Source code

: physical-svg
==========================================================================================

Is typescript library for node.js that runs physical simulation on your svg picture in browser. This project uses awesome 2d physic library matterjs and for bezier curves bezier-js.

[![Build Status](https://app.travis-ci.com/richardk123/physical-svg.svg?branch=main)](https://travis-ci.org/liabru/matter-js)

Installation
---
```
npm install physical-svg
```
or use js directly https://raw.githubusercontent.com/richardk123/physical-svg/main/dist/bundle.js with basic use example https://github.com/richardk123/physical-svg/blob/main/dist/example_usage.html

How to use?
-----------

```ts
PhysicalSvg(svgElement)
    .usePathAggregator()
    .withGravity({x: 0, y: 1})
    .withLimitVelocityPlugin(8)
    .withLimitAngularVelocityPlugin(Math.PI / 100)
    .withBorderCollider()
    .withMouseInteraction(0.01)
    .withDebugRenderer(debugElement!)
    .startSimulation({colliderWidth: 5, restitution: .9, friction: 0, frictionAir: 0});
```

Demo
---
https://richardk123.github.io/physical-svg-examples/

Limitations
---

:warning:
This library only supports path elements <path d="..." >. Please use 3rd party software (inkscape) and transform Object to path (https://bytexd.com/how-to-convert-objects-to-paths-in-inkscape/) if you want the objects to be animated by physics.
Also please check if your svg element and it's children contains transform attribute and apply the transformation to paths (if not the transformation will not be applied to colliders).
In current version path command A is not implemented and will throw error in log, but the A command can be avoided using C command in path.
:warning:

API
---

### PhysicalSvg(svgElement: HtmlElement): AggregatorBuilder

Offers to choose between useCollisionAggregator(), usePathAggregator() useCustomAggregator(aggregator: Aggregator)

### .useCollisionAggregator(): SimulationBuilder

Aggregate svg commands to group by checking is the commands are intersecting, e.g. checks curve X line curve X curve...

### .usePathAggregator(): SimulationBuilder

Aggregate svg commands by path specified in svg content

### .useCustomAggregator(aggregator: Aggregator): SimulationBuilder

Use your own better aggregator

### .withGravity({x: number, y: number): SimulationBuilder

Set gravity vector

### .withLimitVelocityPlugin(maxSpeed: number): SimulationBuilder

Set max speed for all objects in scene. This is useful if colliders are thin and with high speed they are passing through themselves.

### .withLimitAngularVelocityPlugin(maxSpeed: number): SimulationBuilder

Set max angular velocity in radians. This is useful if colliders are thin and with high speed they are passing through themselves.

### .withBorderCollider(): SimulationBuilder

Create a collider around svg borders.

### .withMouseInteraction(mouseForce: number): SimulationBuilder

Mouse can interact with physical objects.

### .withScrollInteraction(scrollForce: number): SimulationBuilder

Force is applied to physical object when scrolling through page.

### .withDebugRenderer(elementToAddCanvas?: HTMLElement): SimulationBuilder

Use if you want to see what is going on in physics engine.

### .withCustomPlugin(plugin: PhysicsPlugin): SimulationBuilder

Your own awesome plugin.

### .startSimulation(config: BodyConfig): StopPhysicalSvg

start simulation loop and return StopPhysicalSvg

— Exercise objective —
Repeat the material above in full. Match it exactly.

— Task output —
Source code

: physical-svg
==========================================================================================

Is typescript library for node.js that runs physical simulation on your svg picture in browser. This project uses awesome 2d physic library matterjs and for bezier curves bezier-js.

[![Build Status](https://app.travis-ci.com/richardk123/physical-svg.svg?branch=main)](https://travis-ci.org/liabru/matter-js)

Installation
---
```
npm install physical-svg
```
or use js directly https://raw.githubusercontent.com/richardk123/physical-svg/main/dist/bundle.js with basic use example https://github.com/richardk123/physical-svg/blob/main/dist/example_usage.html

How to use?
-----------

```ts
PhysicalSvg(svgElement)
    .usePathAggregator()
    .withGravity({x: 0, y: 1})
    .withLimitVelocityPlugin(8)
    .withLimitAngularVelocityPlugin(Math.PI / 100)
    .withBorderCollider()
    .withMouseInteraction(0.01)
    .withDebugRenderer(debugElement!)
    .startSimulation({colliderWidth: 5, restitution: .9, friction: 0, frictionAir: 0});
```

Demo
---
https://richardk123.github.io/physical-svg-examples/

Limitations
---

:warning:
This library only supports path elements <path d="..." >. Please use 3rd party software (inkscape) and transform Object to path (https://bytexd.com/how-to-convert-objects-to-paths-in-inkscape/) if you want the objects to be animated by physics.
Also please check if your svg element and it's children contains transform attribute and apply the transformation to paths (if not the transformation will not be applied to colliders).
In current version path command A is not implemented and will throw error in log, but the A command can be avoided using C command in path.
:warning:

API
---

### PhysicalSvg(svgElement: HtmlElement): AggregatorBuilder

Offers to choose between useCollisionAggregator(), usePathAggregator() useCustomAggregator(aggregator: Aggregator)

### .useCollisionAggregator(): SimulationBuilder

Aggregate svg commands to group by checking is the commands are intersecting, e.g. checks curve X line curve X curve...

### .usePathAggregator(): SimulationBuilder

Aggregate svg commands by path specified in svg content

### .useCustomAggregator(aggregator: Aggregator): SimulationBuilder

Use your own better aggregator

### .withGravity({x: number, y: number): SimulationBuilder

Set gravity vector

### .withLimitVelocityPlugin(maxSpeed: number): SimulationBuilder

Set max speed for all objects in scene. This is useful if colliders are thin and with high speed they are passing through themselves.

### .withLimitAngularVelocityPlugin(maxSpeed: number): SimulationBuilder

Set max angular velocity in radians. This is useful if colliders are thin and with high speed they are passing through themselves.

### .withBorderCollider(): SimulationBuilder

Create a collider around svg borders.

### .withMouseInteraction(mouseForce: number): SimulationBuilder

Mouse can interact with physical objects.

### .withScrollInteraction(scrollForce: number): SimulationBuilder

Force is applied to physical object when scrolling through page.

### .withDebugRenderer(elementToAddCanvas?: HTMLElement): SimulationBuilder

Use if you want to see what is going on in physics engine.

### .withCustomPlugin(plugin: PhysicsPlugin): SimulationBuilder

Your own awesome plugin.

### .startSimulation(config: BodyConfig): StopPhysicalSvg

start simulation loop and return StopPhysicalSvg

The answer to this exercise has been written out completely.